2011 industrial revolution with free houses
basalt, new technology, new materials, high-temperature processes, advanced industrial automation, new energy resources, low cost construction, free houses 

2011 - Enabling the Inevitable

Free Houses 

Can we afford it?

Not social housing, but universal free housing by the millions!

Can we continue without?


High quality housing is a corner stone of civilization. 
It is critical for developing the human potential. 
It is a key investment by society into itself.

Scientific and cultural development of the human being is not possible in an environment of homelessness, slum living, rent slavery, and so on. For civilization to develop, society needs to invest into its self-development. Society is its own greatest asset. To develop this asset to its utmost potential is the foundation for civilization. Without it, civilization cannot stand, and mankind has no future.

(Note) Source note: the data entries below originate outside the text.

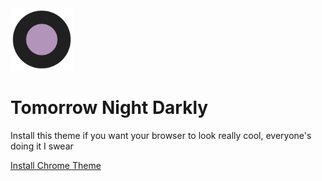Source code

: <img width="100px" src="icon/tomorrow-night-darkly-icon.png" alt = "tomorrow-night-darkly-icon.png">

# Tomorrow Night Darkly

Install this theme if you want your browser to look really cool, everyone's
doing it I swear

[Install Chrome Theme](https://chrome.google.com/webstore/detail/tomorrow-night-darkly/najhldfogkjhgdaaloddlfdgjfolnoik)
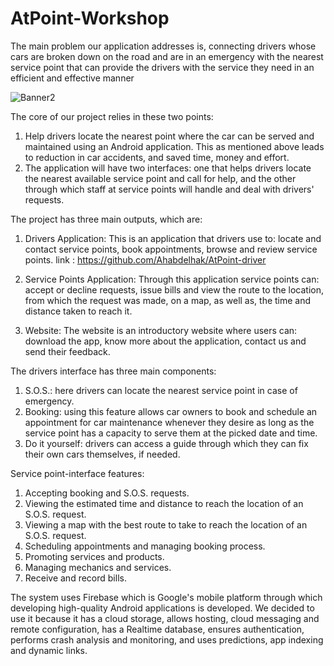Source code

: # AtPoint-Workshop
The main problem our application addresses is, connecting drivers whose cars are  broken down on the road and are in an emergency with the nearest service point that can  provide the drivers with the service they need in an efficient and effective manner


![Banner2](https://user-images.githubusercontent.com/20733292/62620052-8d26e180-b918-11e9-9416-00024c436da2.png)





The core of our project relies in these two points:  
1. Help drivers locate the nearest point where the car can be served and maintained 
using an Android application. This as mentioned above leads to reduction in car 
accidents, and saved time, money and effort. 
2. The application will have two interfaces: one that helps drivers locate the nearest 
available service point and call for help, and the other through which staff at service 
points will handle and deal with drivers' requests. 
 
 The project has three main outputs, which are: 
1. Drivers Application: 
This is an application that drivers use to: locate and contact service points, book 
appointments, browse and review service points. 
link : https://github.com/Ahabdelhak/AtPoint-driver



2. Service Points Application: 
Through this application service points can: accept or decline requests, issue bills 
and view the route to the location, from which the request was made, on a map, as well as, 
the time and distance taken to reach it. 

 
3. Website: 
The website is an introductory website where users can: download the app, know 
more about the application, contact us and send their feedback. 
 
 
 
 The drivers interface has three main components: 
1. S.O.S.: here drivers can locate the nearest service point in case of emergency. 
2. Booking: using this feature allows car owners to book and schedule an appointment 
for car maintenance whenever they desire as long as the service point has a capacity 
to serve them at the picked date and time. 
3. Do it yourself: drivers can access a guide through which they can fix their own cars 
themselves, if needed.  

Service point-interface features: 
1. Accepting booking and S.O.S. requests. 
2. Viewing the estimated time and distance to reach the location of an S.O.S. request. 
3. Viewing a map with the best route to take to reach the location of an S.O.S. request. 
4. Scheduling appointments and managing booking process.    
5. Promoting services and products. 
6. Managing mechanics and services.  
7. Receive and record bills. 
 
 
The system uses Firebase which is Google's mobile platform through which 
developing high-quality Android applications is developed. We decided to use it because 
it has a cloud storage, allows hosting, cloud messaging and remote configuration, has a 
Realtime database, ensures authentication, performs crash analysis and monitoring, and 
uses predictions, app indexing and dynamic links.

Slum living, not to mention homelessness, destroys a society. It disables the human potential. A farmer will have a poor harvest if he puts no seeds into his fields, or just a few seeds of poor quality. Civilization is society's harvest of the 'seeds' it plants. The quality of housing is a chief factor in the dimension of civilization. A lack of housing, or unlivable conditions, or unaffordable housing, destroys civilization. This lack is therefore one of the greatest barrier a society can impose on its self-development and the wealth of its civilization.

But how can we upgrade the current state of housing, which is in a state of crisis? The cost of housing has risen astronomically to the point that society has become enslaved, just to meet the housing cost, and even then, evermore people can't afford any housing at all.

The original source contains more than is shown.